Dans le cas présent, en présence d’affirmations contradictoires et sans vouloir mettre en doute la bonne foi des deux parties, le Conseil ne peut donner raison à l’une ou l’autre pour ce qui est de l’autorisation de publication qui aurait été ou non accordée par la plaignante.
En ce qui concerne la citation litigieuse, il n’est pas possible d’en vérifier l’exactitude puisque l’entrevue n’a pas été enregistrée et que ces propos de la plaignante n’ont pas été consignés par la journaliste Julie Thibeault dans ses notes manuscrites de l’interview.

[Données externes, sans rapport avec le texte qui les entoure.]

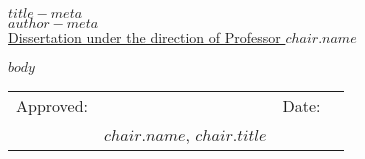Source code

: \documentclass{article}
\begin{document}
\doublespacing
\begin{center}
    $title-meta$\\[1.5em]

    $author-meta$\\[1.5em]

\underline{Dissertation under the direction of Professor $chair.name$}

$body$

\vfill
\begin{tabular}{@{}p{0.5in}p{2.5in}p{0.3in}p{1in}@{}}
    Approved: & \hrulefill & Date: & \hrulefill \\
              & $chair.name$, $chair.title$ & & \\
\end{tabular}
\end{center}
\end{document}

Cependant, le Conseil constate que les coupures effectuées au texte initial de la journaliste lors de sa publication amènent un éclairage différent sur les propos de la plaignante:
– Texte publié: «Cette union a duré plus de 15 ans. « Mais je n’ai jamais aimé faire l’amour avec mon mari », confie-t-elle».
– Texte initial: «Son mariage a duré plus de 15 ans. « J’étais bien avec lui. Si je ne l’étais pas, ça n’aurait pas duré aussi longtemps. Mais je n’ai jamais aimé faire l’amour, avec lui ou avec tout autre homme »».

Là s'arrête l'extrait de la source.